Start of Block
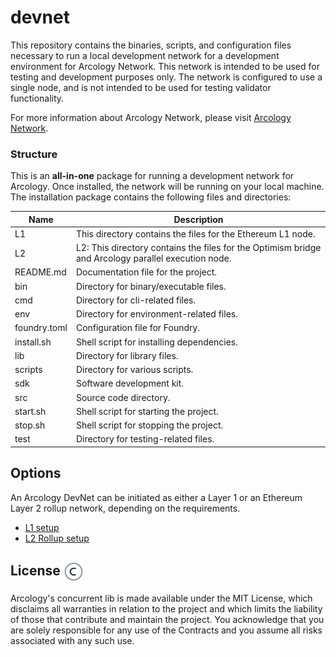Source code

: # devnet

This repository contains the binaries, scripts, and configuration files necessary to run a local development network for a development environment for Arcology Network. This network is intended to be used for testing and development purposes only. The network is configured to use a single node, and is not intended to be used for testing validator functionality. 

For more information about Arcology Network, please visit [Arcology Network](https://doc.arcology.network/).

### Structure

This is an **all-in-one** package for running a development network for Arcology. Once installed, the network will be running on your local machine. The installation package contains the following files and directories:

| Name         | Description                                   |
|--------------|---------------------------------------------- |
| L1           | This directory contains the files for the Ethereum L1 node.  |
| L2           | L2: This directory contains the files for the Optimism bridge and Arcology parallel execution node. |
| README.md    | Documentation file for the project.           |
| bin          | Directory for binary/executable files.        |
| cmd          | Directory for cli-related files.          |
| env          | Directory for environment-related files.      |
| foundry.toml | Configuration file for Foundry.               |
| install.sh   | Shell script for installing dependencies.     |
| lib          | Directory for library files.                  |
| scripts      | Directory for various scripts.                |
| sdk          | Software development kit.                     |
| src          | Source code directory.                        |
| start.sh     | Shell script for starting the project.        |
| stop.sh      | Shell script for stopping the project.        |
| test         | Directory for testing-related files.          |


## Options

An Arcology DevNet can be initiated as either a Layer 1 or an Ethereum Layer 2 rollup network, depending on the requirements.
- [L1 setup](./docs/l1.md)
- [L2 Rollup setup](./docs/l2.md)

<h2> License  <img align="center" height="32" src="./img/copyright.svg">  </h2>

Arcology's concurrent lib is made available under the MIT License, which disclaims all warranties in relation to the project and which limits the liability of those that contribute and maintain the project. You acknowledge that you are solely responsible for any use of the Contracts and you assume all risks associated with any such use.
End of Block
* [Brief]:
Return every line of the preceding records in which the word "scripts" appears.

* [Task solution]:
This repository contains the binaries, scripts, and configuration files necessary to run a local development network for a development environment for Arcology Network. This network is intended to be used for testing and development purposes only. The network is configured to use a single node, and is not intended to be used for testing validator functionality. 
| scripts      | Directory for various scripts.                |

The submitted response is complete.